## Data records
____________

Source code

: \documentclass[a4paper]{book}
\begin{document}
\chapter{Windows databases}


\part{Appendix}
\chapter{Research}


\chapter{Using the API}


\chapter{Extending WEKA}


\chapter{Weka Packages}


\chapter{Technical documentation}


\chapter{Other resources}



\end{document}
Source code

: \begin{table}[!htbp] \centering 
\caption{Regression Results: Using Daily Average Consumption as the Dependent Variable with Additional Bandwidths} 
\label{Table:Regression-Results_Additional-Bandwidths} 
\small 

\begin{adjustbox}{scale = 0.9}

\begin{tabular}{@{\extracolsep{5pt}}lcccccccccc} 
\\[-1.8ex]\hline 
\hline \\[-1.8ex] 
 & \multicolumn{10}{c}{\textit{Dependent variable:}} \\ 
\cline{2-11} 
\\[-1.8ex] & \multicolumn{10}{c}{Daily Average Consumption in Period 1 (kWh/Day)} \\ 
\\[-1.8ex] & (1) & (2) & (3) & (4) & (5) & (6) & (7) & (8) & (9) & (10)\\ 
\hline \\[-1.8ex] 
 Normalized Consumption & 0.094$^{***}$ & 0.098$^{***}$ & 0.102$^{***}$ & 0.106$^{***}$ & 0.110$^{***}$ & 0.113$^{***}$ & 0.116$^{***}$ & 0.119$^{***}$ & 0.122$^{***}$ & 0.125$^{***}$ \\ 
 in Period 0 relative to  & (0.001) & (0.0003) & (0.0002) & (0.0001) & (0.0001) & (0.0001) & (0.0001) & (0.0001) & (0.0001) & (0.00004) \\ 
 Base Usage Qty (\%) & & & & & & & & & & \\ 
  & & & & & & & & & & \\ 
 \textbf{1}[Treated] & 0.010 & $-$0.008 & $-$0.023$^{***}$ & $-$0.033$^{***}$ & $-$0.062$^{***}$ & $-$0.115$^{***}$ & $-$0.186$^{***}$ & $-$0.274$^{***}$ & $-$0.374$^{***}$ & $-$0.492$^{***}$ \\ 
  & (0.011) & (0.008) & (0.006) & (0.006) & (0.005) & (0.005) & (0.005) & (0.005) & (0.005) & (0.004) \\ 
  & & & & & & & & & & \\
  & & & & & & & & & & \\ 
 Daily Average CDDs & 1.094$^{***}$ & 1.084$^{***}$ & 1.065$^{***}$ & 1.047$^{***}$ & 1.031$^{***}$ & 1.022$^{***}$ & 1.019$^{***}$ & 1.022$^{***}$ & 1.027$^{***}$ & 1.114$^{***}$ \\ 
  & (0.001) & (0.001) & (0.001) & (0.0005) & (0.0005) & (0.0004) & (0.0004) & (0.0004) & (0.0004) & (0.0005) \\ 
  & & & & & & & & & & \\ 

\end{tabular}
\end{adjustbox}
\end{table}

____________

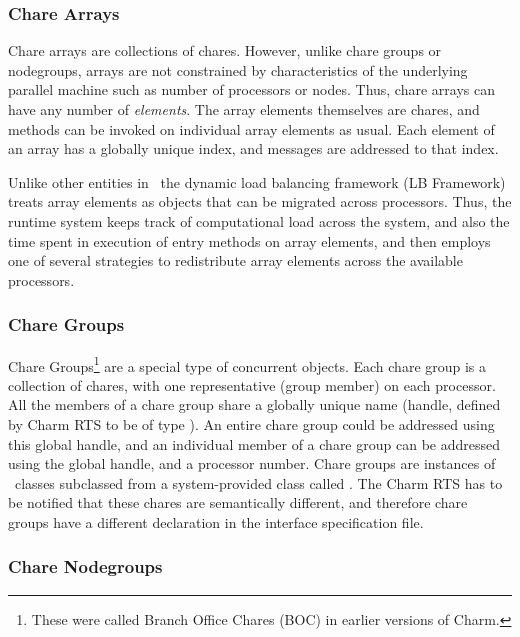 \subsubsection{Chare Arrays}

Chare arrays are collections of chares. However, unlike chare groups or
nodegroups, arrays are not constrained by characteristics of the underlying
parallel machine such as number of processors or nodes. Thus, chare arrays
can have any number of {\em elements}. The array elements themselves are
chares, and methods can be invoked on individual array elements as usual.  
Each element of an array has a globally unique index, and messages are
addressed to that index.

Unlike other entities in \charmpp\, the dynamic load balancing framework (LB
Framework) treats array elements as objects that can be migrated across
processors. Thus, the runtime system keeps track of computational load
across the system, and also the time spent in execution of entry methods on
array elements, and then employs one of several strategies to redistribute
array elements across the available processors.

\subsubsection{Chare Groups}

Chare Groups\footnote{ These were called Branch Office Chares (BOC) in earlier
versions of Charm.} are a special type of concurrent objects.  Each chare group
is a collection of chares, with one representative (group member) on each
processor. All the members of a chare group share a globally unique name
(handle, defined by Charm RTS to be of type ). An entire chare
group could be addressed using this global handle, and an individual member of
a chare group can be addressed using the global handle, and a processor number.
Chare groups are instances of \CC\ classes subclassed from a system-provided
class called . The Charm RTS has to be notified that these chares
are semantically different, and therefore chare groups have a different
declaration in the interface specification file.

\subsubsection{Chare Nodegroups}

____________

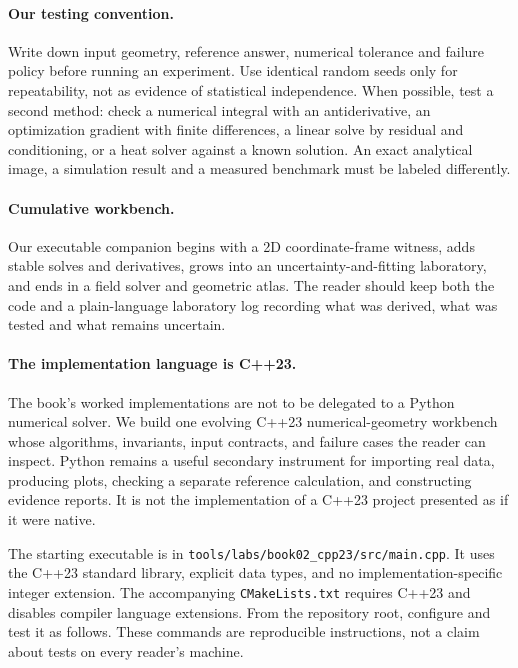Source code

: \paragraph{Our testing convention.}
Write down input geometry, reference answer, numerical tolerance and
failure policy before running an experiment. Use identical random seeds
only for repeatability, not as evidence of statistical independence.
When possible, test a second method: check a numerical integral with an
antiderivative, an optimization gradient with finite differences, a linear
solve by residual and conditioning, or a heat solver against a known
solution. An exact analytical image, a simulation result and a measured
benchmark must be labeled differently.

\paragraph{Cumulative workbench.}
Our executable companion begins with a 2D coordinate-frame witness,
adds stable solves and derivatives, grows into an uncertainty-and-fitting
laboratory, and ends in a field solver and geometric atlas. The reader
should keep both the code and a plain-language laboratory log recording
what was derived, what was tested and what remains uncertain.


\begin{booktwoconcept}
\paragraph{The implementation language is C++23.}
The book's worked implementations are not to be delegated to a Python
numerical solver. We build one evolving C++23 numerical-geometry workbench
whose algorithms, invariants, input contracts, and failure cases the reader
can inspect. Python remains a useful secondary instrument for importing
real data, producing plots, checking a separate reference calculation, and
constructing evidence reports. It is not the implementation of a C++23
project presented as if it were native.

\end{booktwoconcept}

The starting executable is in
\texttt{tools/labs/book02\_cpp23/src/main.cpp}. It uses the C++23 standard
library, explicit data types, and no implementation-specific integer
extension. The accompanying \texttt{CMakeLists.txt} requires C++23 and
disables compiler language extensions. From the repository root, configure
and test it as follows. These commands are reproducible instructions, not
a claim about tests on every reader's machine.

____________

Out of the data above, give again only the lines starting at the one holding "project presented as if it were native." and ending at the one holding "a claim about", unchanged.

project presented as if it were native.

\end{booktwoconcept}

The starting executable is in
\texttt{tools/labs/book02\_cpp23/src/main.cpp}. It uses the C++23 standard
library, explicit data types, and no implementation-specific integer
extension. The accompanying \texttt{CMakeLists.txt} requires C++23 and
disables compiler language extensions. From the repository root, configure
and test it as follows. These commands are reproducible instructions, not
a claim about tests on every reader's machine.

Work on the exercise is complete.